• Overall, alumni have a positive opinion of Drew with 84% reporting a “very positive” or “somewhat positive” attitude toward the University.
• A positive student experience is the top motivator to give back, with 86% of respondents selecting “agree” or “strongly agree”.
• Supporting students with financial need (80%) and improving academic programs and overall quality (79%) were also top motivators for giving back.
Click here to view complete responses to the alumni survey.
1,341 alumni, or 14.2% of all those invited, completed the survey. Of those who completed the survey, 39.5% were current donors to Drew, 32.1% had given in the past, and 28.5% had never made a donation to Drew. Please note that this survey was conducted anonymously, meaning that Drew is not able to identify individual respondents.

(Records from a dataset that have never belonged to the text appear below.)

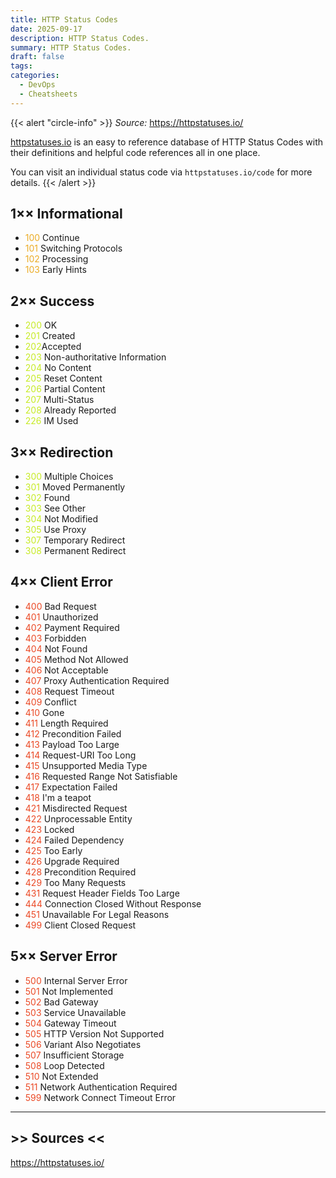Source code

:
 ```yaml
---
title: HTTP Status Codes
date: 2025-09-17
description: HTTP Status Codes.
summary: HTTP Status Codes.
draft: false
tags:
categories:
  - DevOps
  - Cheatsheets
---
```

{{< alert "circle-info" >}}
_Source:_ https://httpstatuses.io/

[httpstatuses.io](https://httpstatuses.io/) is an easy to reference database of HTTP Status Codes with their definitions and helpful code references all in one place. 

You can visit an individual status code via `httpstatuses.io/code` for more details.
{{< /alert >}}
## 1×× Informational

- <font color=#EBAC25>100</font> Continue
- <font color=#EBAC25>101</font> Switching Protocols
- <font color=#EBAC25>102</font> Processing
- <font color=#EBAC25>103</font> Early Hints
## 2×× Success

- <font color=#C7EB25>200</font> OK
- <font color=#C7EB25>201</font> Created
- <font color=#C7EB25>202</font>Accepted
- <font color=#C7EB25>203</font> Non-authoritative Information
- <font color=#C7EB25>204</font> No Content
- <font color=#C7EB25>205</font> Reset Content
- <font color=#C7EB25>206</font> Partial Content
- <font color=#C7EB25>207</font> Multi-Status
- <font color=#C7EB25>208</font> Already Reported
- <font color=#C7EB25>226</font> IM Used
## 3×× Redirection

- <font color=#C7EB25>300</font> Multiple Choices
- <font color=#C7EB25>301</font> Moved Permanently
- <font color=#C7EB25></font><font color=#C7EB25>302</font> Found
- <font color=#C7EB25>303</font> See Other
- <font color=#C7EB25>304</font> Not Modified
- <font color=#C7EB25>305</font> Use Proxy
- <font color=#C7EB25>307</font> Temporary Redirect
- <font color=#C7EB25>308</font> Permanent Redirect

## 4×× Client Error

- <font color=#EB4925>400</font> Bad Request
- <font color=#EB4925>401</font> Unauthorized
- <font color=#EB4925>402</font> Payment Required
- <font color=#EB4925>403</font> Forbidden
- <font color=#EB4925>404</font> Not Found
- <font color=#EB4925>405</font> Method Not Allowed
- <font color=#EB4925>406</font> Not Acceptable
- <font color=#EB4925>407</font> Proxy Authentication Required
- <font color=#EB4925>408</font> Request Timeout
- <font color=#EB4925>409</font> Conflict
- <font color=#EB4925>410</font> Gone
- <font color=#EB4925>411</font> Length Required
- <font color=#EB4925>412</font> Precondition Failed
- <font color=#EB4925>413</font> Payload Too Large
- <font color=#EB4925>414</font> Request-URI Too Long
- <font color=#EB4925>415</font> Unsupported Media Type
- <font color=#EB4925>416</font> Requested Range Not Satisfiable
- <font color=#EB4925>417</font> Expectation Failed
- <font color=#EB4925>418</font> I'm a teapot
- <font color=#EB4925>421</font> Misdirected Request
- <font color=#EB4925>422</font> Unprocessable Entity
- <font color=#EB4925>423</font> Locked
- <font color=#EB4925>424</font> Failed Dependency
- <font color=#EB4925>425</font> Too Early
- <font color=#EB4925>426</font> Upgrade Required
- <font color=#EB4925>428</font> Precondition Required
- <font color=#EB4925>429</font> Too Many Requests
- <font color=#EB4925>431</font> Request Header Fields Too Large
- <font color=#EB4925>444</font> Connection Closed Without Response
- <font color=#EB4925>451</font> Unavailable For Legal Reasons
- <font color=#EB4925>499</font> Client Closed Request
## 5×× Server Error

- <font color=#EB4925>500</font> Internal Server Error
- <font color=#EB4925>501</font> Not Implemented
- <font color=#EB4925>502</font> Bad Gateway
- <font color=#EB4925>503</font> Service Unavailable
- <font color=#EB4925>504</font> Gateway Timeout
- <font color=#EB4925>505</font> HTTP Version Not Supported
- <font color=#EB4925>506</font> Variant Also Negotiates
- <font color=#EB4925>507</font> Insufficient Storage
- <font color=#EB4925>508</font> Loop Detected
- <font color=#EB4925>510</font> Not Extended
- <font color=#EB4925>511</font> Network Authentication Required
- <font color=#EB4925>599</font> Network Connect Timeout Error

---
## >> Sources <<

https://httpstatuses.io/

If you have a question or comment that requires a response, please contact the Office of Alumni & Parent Relations at 973-408-3229.
Many alumni who responded to the open-ended survey questions shared similar observations and concerns. Here are answers to some of the most frequently asked questions:
What is the vision of the administration going forward?
Last year the faculty, staff and administration of Drew engaged in a rigorous strategic planning process in order to set out a road map for the next five years. Alumni and students were also invited to provide input to the plan during its formulation. Four major goals emerged from this process:
• Create a more vibrant intellectual community
• Foster curricular and co-curricular opportunities that enhance students’ social, global and professional engagement
• Better articulate and communicate Drew’s distinctive character and strengths
• Ensure institutional sustainability
Once these four goals were agreed upon, the campus community set out to develop proposals for action steps that offer concrete ways to achieve them. The administration is now in the process of reviewing and prioritizing specific initiatives and focusing on those that would best enable the university to implement the strategic plan. The next step will be to secure the resources needed to realize these strategic initiatives.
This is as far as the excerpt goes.